Aborto
Haviam duas maneiras de resolver aquela situação: ou esperava
o trem do dia seguinte ou ia-se caminhando até o destino final. Nietzsche diz
que “de duas coisas uma é mais necessária que a outra” e eu digo que entre duas
escolhas, uma deve ser mais sensata.
De fato, o local para onde ele devia rumar era um pouco
distante daquela estação, mas seu avô o ensinara desde pequeno que tragédias só
acontecem com quem se encontra inerte e que estar em constante movimento é ter
controle do próprio destino. Em outras palavras, ele se pôs a andar pois era o
que o manteria bem consigo mesmo.
Sabia das vantagens de esperar, mas dominava o verbo com tal
maestria que chegara à conclusão de que tratava-se de um estado de espírito.

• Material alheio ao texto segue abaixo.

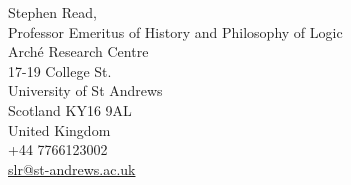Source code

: Stephen   Read,   
\\Professor   Emeritus   of   History   and Philosophy of Logic 
\\Arché Research Centre
\\17-19 College St.
\\University of St Andrews 
\\Scotland KY16 9AL 
\\United Kingdom
\\+44 7766123002
\\ \href{mailto:slr@st-andrews.ac.uk}{slr@st-andrews.ac.uk}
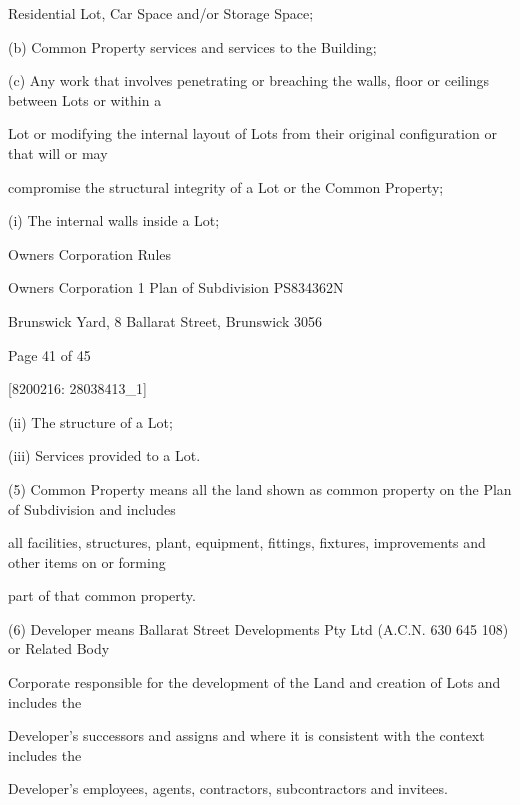 \documentclass{article}
\begin{document}
{\fontsize{10.02}{1}Residential Lot, Car Space and/or Storage Space; }

{\fontsize{9.962}{1}(b) Common Property services and services to the Building; }

{\fontsize{9.962}{1}(c) Any work that involves penetrating or breaching the walls, floor or ceilings between Lots or within a }

{\fontsize{10.02}{1}Lot or modifying the internal layout of Lots from their original configuration or that will or may }

{\fontsize{10.02}{1}compromise the structural integrity of a Lot or the Common Property; }

{\fontsize{9.962}{1}(i) The internal walls inside a Lot; }

\newpage





{\fontsize{9}{1}Owners Corporation Rules }

{\fontsize{9}{1}Owners Corporation 1 Plan of Subdivision PS834362N }

{\fontsize{9}{1}Brunswick Yard, 8 Ballarat Street, Brunswick 3056 }


{\fontsize{9}{1}Page 41  of 45 }



{\fontsize{7.02}{1}[8200216: 28038413\_1] }

{\fontsize{9.962}{1}(ii) The structure of a Lot; }

{\fontsize{9.962}{1}(iii) Services provided to a Lot. }


{\fontsize{9.962}{1}(5) Common Property means all the land shown as common property on the Plan of Subdivision and includes }

{\fontsize{10.02}{1}all facilities, structures, plant, equipment, fittings, fixtures, improvements and other items on or forming }

{\fontsize{10.02}{1}part of that common property. }

{\fontsize{9.962}{1}(6) Developer means Ballarat Street Developments Pty Ltd (A.C.N. 630 645 108) or Related Body }

{\fontsize{10.02}{1}Corporate responsible for the development of the Land and creation of Lots and includes the }

{\fontsize{10.02}{1}Developer’s successors and assigns and where it is consistent with the context includes the }

{\fontsize{10.02}{1}Developer’s employees, agents, contractors, subcontractors and invitees. }
\end{document}
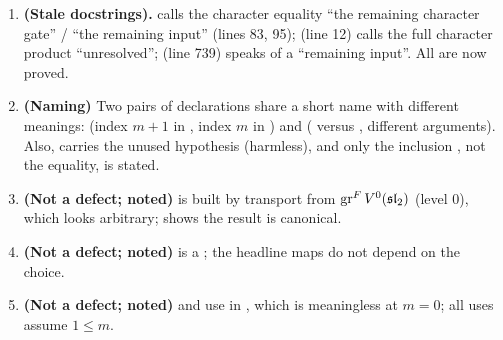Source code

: \begin{enumerate}
  intermediate $S_m$.
\item \textbf{(Stale docstrings).}  calls the character equality ``the
  remaining character gate'' / ``the remaining input'' (lines 83, 95); 
  (line 12) calls the full character product ``unresolved'';  (line 739)
  speaks of a ``remaining input''. All are now proved.
\item \textbf{(Naming)} Two pairs of declarations share a short name with different meanings:
   (index $m+1$ in , index $m$ in
  ) and  ( versus
  , different arguments). Also,  carries the unused
  hypothesis  (harmless), and only the inclusion , not the equality, is stated.
\item \textbf{(Not a defect; noted)}  is built by transport from $\ltwentygr V^0(\ltwentysl)$ (level $0$),
  which looks arbitrary;  shows the result is canonical.
\item \textbf{(Not a defect; noted)}  is a ; the headline maps do not depend
  on the choice.
\item \textbf{(Not a defect; noted)}  and  use  in , which
  is meaningless at $m=0$; all uses assume $1\le m$.
\end{enumerate}

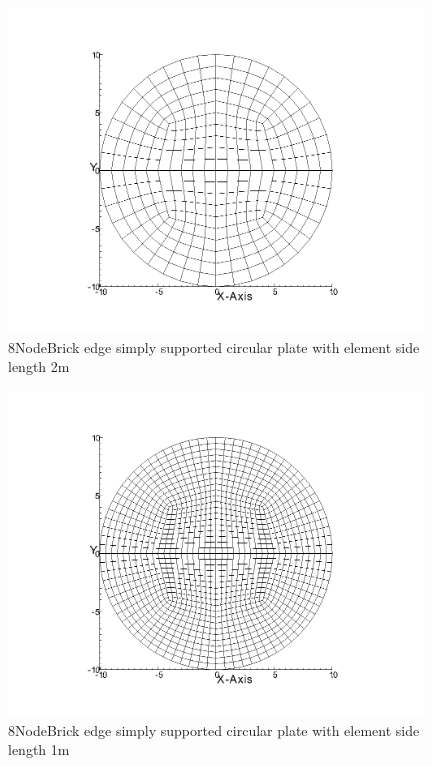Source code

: \documentclass[fleqn,11pt,letter]{article}
\begin{document}
\begin{figure}[H]
  \centering
  \includegraphics[width=11cm]{../Figure_files/8NodeBrick/circular_plate3.png}
  \caption{8NodeBrick edge simply supported circular plate with element side length 2m }
  \label{fig 8NodeBrick edges simply supported circular plate with element side length 2m }
\end{figure}

\newpage

\begin{figure}[H]
  \centering
  \includegraphics[width=11cm]{../Figure_files/8NodeBrick/circular_plate4.png}
  \caption{8NodeBrick edge simply supported circular plate with element side length 1m }
  \label{fig 8NodeBrick edges simply supported circular plate with element side length 1m }
\end{figure}
\end{document}
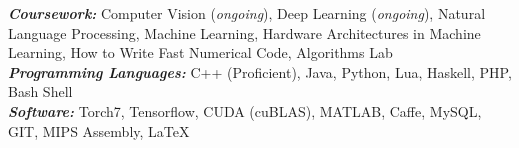 \documentclass[9pt]{article}
\newenvironment{changemargin}[2]{%
  \begin{list}{}{%
    \setlength{\topsep}{0pt}%
    \setlength{\leftmargin}{#1}%
    \setlength{\rightmargin}{#2}%
    \setlength{\listparindent}{\parindent}%
    \setlength{\itemindent}{\parindent}%
    \setlength{\parsep}{\parskip}%
  }%
  \item[]}{\end{list}
}
\newenvironment{body} {
	\vspace*{-16pt}
	\begin{changemargin}{-0.6in}{-0.65in}
  }	
	{\end{changemargin}
}
\begin{document}
\vspace{3 mm}
\begin{body}
	\vspace{14pt}
	\begin{changemargin}{0.15in}{0.15in}
	\emph{\textbf{Coursework:}} Computer Vision (\emph{ongoing}), Deep Learning (\emph{ongoing}), Natural Language Processing, Machine Learning, Hardware Architectures in Machine Learning, How to Write Fast Numerical Code,	 Algorithms Lab \\
	\emph{\textbf{Programming Languages: }}{} C++ (Proficient), Java, Python, Lua, Haskell, PHP, Bash Shell\\
	\emph{\textbf{Software: }}{} Torch7, Tensorflow, CUDA (cuBLAS), MATLAB, Caffe, MySQL, GIT, MIPS Assembly, \LaTeX \\
	\end{changemargin}
\end{body}
\end{document}
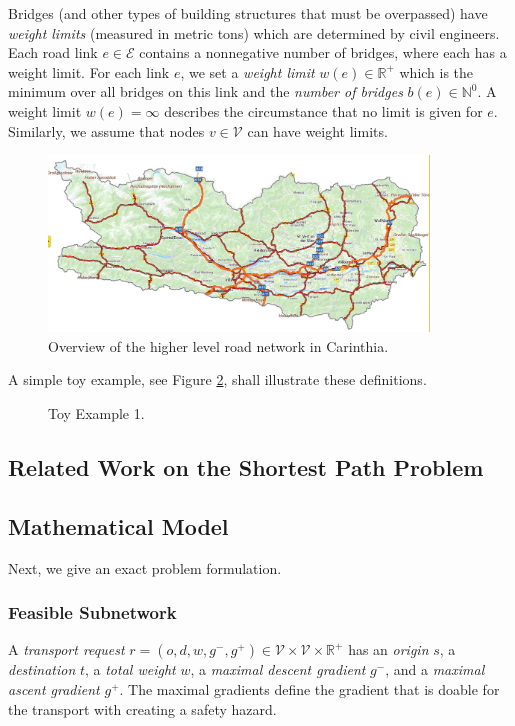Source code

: Bridges (and other types of building structures that must be overpassed)
have \emph{weight limits} (measured in metric tons) which are determined by civil engineers.
Each road link $e \in \mathcal{E}$ contains a nonnegative number of bridges, where each has a weight limit.
For each link $e$, we set a \emph{weight limit} $w(e) \in \mathbb{R}^{+}$ which is the
minimum over all bridges on this link and the \emph{number of bridges} $b(e) \in \mathbb{N}^{0}$.
A weight limit $w(e)= \infty$ describes the circumstance
that no limit is given for $e$.
Similarly, we assume that nodes $v \in \mathcal{V}$ can have weight limits.
\begin{figure}[!ht]
  \centering
  \includegraphics[width=0.9\textwidth]{map.jpg}
  \caption{Overview of the higher level road network in Carinthia.}
  \label{fig:higher level}
\end{figure}


A simple toy example, see Figure \ref{fig_toy_example_1}, shall illustrate these definitions.
\begin{figure}[!ht]
  \centering
  
  \caption{Toy Example 1.}
  \label{fig_toy_example_1}
\end{figure}


\subsection{Related Work on the Shortest Path Problem}

\citet{TACCARI2016122, zhu2014vehicle, Osegueda.1999}

\subsection{Mathematical Model}

Next, we give an exact problem formulation.

\subsubsection{Feasible Subnetwork}
A \emph{transport request} $r=(o,d,w,g^{-},g^{+}) \in \mathcal{V} \times \mathcal{V} \times \mathbb{R}^{+}$
has an \emph{origin} $s$, a \emph{destination} $t$, a \emph{total weight} $w$,
a \emph{maximal descent gradient} $g^{-}$, and a \emph{maximal ascent gradient} $g^{+}$.
The maximal gradients define the gradient that is doable for the transport with
creating a safety hazard.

Sidarta o entenderia muito bem e aprovaria suas decisões, e foi isso que lhe
deu ânimo para começar sua caminhada.
A princípio pensou na hipótese de ir andando pelas estações,
percorrendo o caminho do trem até o horário de pegá-lo aonde quer que fosse.
Depois descartou esta possibilidade pois não queria ir pelas margens do trilho.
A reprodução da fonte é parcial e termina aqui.